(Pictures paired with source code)
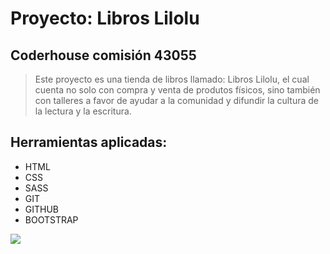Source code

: # Proyecto: Libros Lilolu

## Coderhouse comisión 43055

> Este proyecto es una tienda de libros llamado: Libros Lilolu, el cual cuenta no solo con compra y venta de produtos físicos, sino también con talleres a favor de ayudar a la comunidad y difundir la cultura de la lectura y la escritura.

## Herramientas aplicadas:

- HTML
- CSS
- SASS
- GIT
- GITHUB
- BOOTSTRAP

[![](https://images.unsplash.com/photo-1575220352017-e7e9536b1d37?ixlib=rb-4.0.3&ixid=M3wxMjA3fDB8MHxwaG90by1wYWdlfHx8fGVufDB8fHx8fA%3D%3D&auto=format&fit=crop&w=1974&q=80)](https://images.unsplash.com/photo-1575220352017-e7e9536b1d37?ixlib=rb-4.0.3&ixid=M3wxMjA3fDB8MHxwaG90by1wYWdlfHx8fGVufDB8fHx8fA%3D%3D&auto=format&fit=crop&w=1974&q=80)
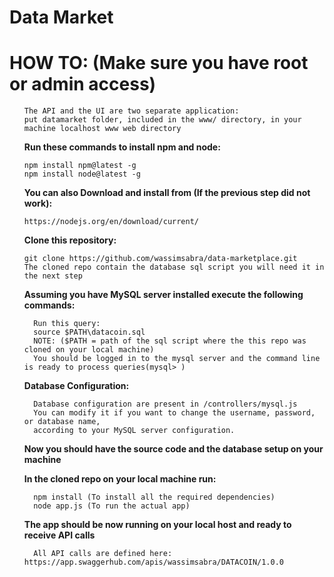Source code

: <h1>Data Market</h1>

<h1>HOW TO: (Make sure you have root or admin access)</h1>
<ul>
  
    The API and the UI are two separate application:
    put datamarket folder, included in the www/ directory, in your machine localhost www web directory
  
  <strong>Run these commands to install npm and node:</strong>
 
    npm install npm@latest -g
    npm install node@latest -g
  
  <strong>You can also Download and install from (If the previous step did not work):</strong>
  
    https://nodejs.org/en/download/current/
    
  <strong>Clone this repository:</strong>
  
    git clone https://github.com/wassimsabra/data-marketplace.git
    The cloned repo contain the database sql script you will need it in the next step
    
  <strong>Assuming you have MySQL server installed execute the following commands:</strong>
      
      Run this query: 
      source $PATH\datacoin.sql
      NOTE: ($PATH = path of the sql script where the this repo was cloned on your local machine)
      You should be logged in to the mysql server and the command line is ready to process queries(mysql> )
  
  <strong>Database Configuration:</strong>
      
      Database configuration are present in /controllers/mysql.js 
      You can modify it if you want to change the username, password, or database name, 
      according to your MySQL server configuration.

  <strong>Now you should have the source code and the database setup on your machine</strong>
  
  <strong>In the cloned repo on your local machine run:</strong>
  
      npm install (To install all the required dependencies)
      node app.js (To run the actual app)
     
  <strong>The app should be now running on your local host and ready to receive API calls</strong>
  
      All API calls are defined here: https://app.swaggerhub.com/apis/wassimsabra/DATACOIN/1.0.0

</ul>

■ **Task directions**:
Make an exact copy of the lines above, beginning with the line with "- BOOTSTRAP" and ending with the line with "put datamarket folder, included", and keep the pictures out of it.

■ **Your response**:
- BOOTSTRAP

[![](https://images.unsplash.com/photo-1575220352017-e7e9536b1d37?ixlib=rb-4.0.3&ixid=M3wxMjA3fDB8MHxwaG90by1wYWdlfHx8fGVufDB8fHx8fA%3D%3D&auto=format&fit=crop&w=1974&q=80)](https://images.unsplash.com/photo-1575220352017-e7e9536b1d37?ixlib=rb-4.0.3&ixid=M3wxMjA3fDB8MHxwaG90by1wYWdlfHx8fGVufDB8fHx8fA%3D%3D&auto=format&fit=crop&w=1974&q=80)
Source code

: <h1>Data Market</h1>

<h1>HOW TO: (Make sure you have root or admin access)</h1>
<ul>
  
    The API and the UI are two separate application:
    put datamarket folder, included in the www/ directory, in your machine localhost www web directory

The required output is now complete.